Read the data line by line and say how many lines contain the string "objFromParent", giving the number alone.

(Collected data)
= Beginning of Section =
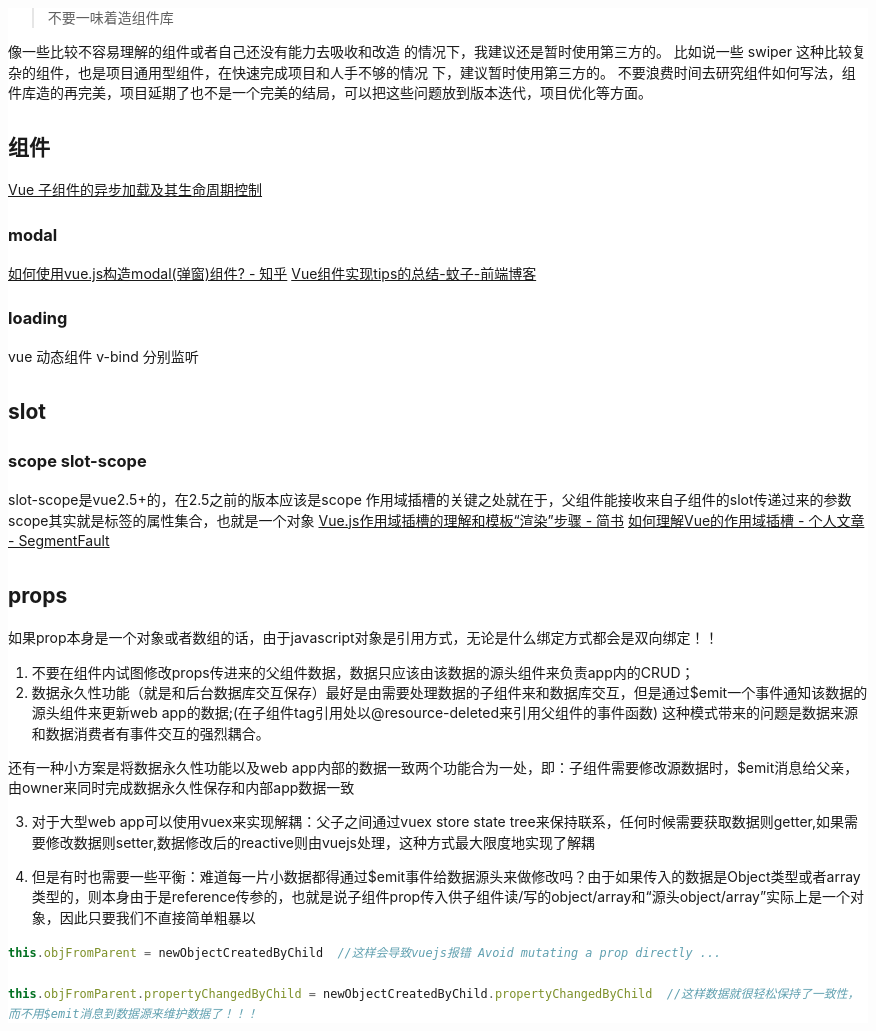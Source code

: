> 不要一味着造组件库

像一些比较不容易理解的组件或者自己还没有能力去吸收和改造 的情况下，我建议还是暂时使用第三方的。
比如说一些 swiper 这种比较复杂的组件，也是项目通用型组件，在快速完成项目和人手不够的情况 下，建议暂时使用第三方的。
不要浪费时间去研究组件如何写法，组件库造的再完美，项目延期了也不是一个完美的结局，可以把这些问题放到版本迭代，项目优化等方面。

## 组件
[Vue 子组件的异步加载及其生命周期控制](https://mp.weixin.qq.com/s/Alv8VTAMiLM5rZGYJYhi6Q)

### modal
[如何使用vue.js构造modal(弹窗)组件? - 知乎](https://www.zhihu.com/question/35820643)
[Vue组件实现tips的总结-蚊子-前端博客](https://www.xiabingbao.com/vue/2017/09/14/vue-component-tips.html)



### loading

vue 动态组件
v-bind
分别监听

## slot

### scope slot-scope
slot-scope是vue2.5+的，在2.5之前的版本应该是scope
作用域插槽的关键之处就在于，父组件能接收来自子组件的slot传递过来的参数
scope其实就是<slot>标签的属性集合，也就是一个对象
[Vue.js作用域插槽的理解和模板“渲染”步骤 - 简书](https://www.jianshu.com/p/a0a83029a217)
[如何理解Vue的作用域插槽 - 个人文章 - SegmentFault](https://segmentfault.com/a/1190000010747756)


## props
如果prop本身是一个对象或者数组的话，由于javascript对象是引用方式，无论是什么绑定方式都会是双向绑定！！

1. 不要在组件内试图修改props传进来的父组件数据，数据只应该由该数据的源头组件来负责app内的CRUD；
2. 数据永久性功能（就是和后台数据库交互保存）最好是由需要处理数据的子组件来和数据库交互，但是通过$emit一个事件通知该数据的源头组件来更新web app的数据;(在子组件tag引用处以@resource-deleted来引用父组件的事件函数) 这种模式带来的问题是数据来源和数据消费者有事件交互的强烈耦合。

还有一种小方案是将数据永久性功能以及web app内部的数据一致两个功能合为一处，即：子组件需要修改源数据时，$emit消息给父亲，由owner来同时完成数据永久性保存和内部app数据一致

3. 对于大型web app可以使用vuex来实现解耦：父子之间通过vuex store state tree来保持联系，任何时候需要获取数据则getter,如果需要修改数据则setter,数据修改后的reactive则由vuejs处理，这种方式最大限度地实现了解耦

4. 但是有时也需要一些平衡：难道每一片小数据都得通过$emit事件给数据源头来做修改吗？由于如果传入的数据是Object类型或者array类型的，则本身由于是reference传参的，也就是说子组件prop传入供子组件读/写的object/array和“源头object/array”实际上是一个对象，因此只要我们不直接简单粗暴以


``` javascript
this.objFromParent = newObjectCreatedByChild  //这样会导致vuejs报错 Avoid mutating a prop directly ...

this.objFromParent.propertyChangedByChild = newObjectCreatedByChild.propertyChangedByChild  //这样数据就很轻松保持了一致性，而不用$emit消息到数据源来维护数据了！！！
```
= End of Section =
= Beginning of Section =
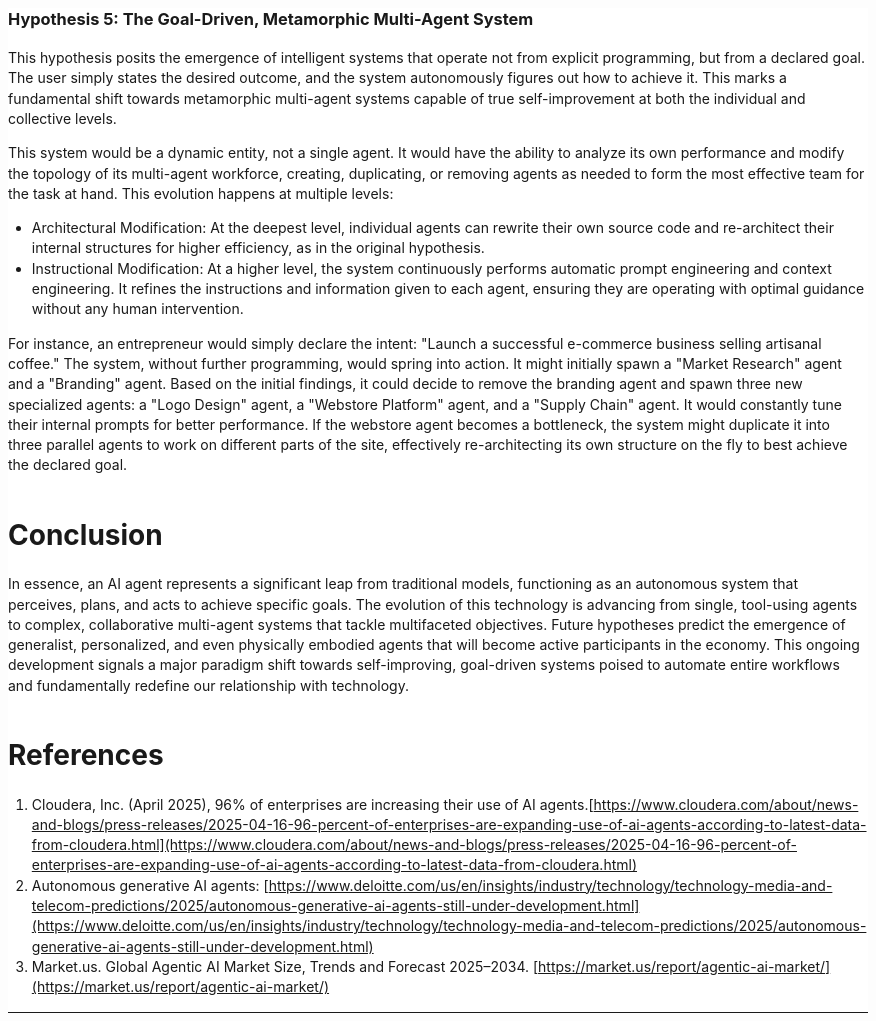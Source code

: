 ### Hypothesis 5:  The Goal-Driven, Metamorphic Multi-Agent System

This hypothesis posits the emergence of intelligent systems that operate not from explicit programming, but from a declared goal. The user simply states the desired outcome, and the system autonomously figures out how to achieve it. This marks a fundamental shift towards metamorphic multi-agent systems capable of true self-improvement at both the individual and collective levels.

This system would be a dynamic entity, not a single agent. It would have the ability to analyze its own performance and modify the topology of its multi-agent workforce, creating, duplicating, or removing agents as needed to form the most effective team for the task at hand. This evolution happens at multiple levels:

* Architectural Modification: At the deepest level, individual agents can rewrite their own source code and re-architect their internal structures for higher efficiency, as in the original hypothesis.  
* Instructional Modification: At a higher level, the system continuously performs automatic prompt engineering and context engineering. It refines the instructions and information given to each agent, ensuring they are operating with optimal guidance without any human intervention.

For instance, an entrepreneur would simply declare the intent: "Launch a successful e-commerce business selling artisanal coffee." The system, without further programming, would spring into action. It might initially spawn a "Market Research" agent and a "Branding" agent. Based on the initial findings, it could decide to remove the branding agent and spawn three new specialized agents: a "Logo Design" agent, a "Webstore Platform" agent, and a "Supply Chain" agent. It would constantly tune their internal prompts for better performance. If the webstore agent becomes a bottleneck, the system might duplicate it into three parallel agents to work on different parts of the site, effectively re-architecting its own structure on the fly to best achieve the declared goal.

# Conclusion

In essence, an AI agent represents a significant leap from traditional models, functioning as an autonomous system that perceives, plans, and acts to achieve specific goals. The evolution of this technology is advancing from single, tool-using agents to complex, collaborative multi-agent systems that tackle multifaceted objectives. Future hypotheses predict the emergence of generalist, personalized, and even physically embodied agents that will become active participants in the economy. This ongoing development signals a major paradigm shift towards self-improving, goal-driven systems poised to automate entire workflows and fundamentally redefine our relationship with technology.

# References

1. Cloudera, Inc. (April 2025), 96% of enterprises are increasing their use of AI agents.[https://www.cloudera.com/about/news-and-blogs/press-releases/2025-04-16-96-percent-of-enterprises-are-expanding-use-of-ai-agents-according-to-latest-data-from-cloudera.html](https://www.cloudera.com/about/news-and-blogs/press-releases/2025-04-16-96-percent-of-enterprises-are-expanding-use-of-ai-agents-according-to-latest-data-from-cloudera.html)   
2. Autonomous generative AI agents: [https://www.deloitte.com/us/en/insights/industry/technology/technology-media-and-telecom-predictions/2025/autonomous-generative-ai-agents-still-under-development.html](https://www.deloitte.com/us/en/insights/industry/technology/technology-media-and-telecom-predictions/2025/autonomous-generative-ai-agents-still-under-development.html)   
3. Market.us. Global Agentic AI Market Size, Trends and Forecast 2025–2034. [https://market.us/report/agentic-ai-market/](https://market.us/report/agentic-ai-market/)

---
= End of Section =
Task output: 2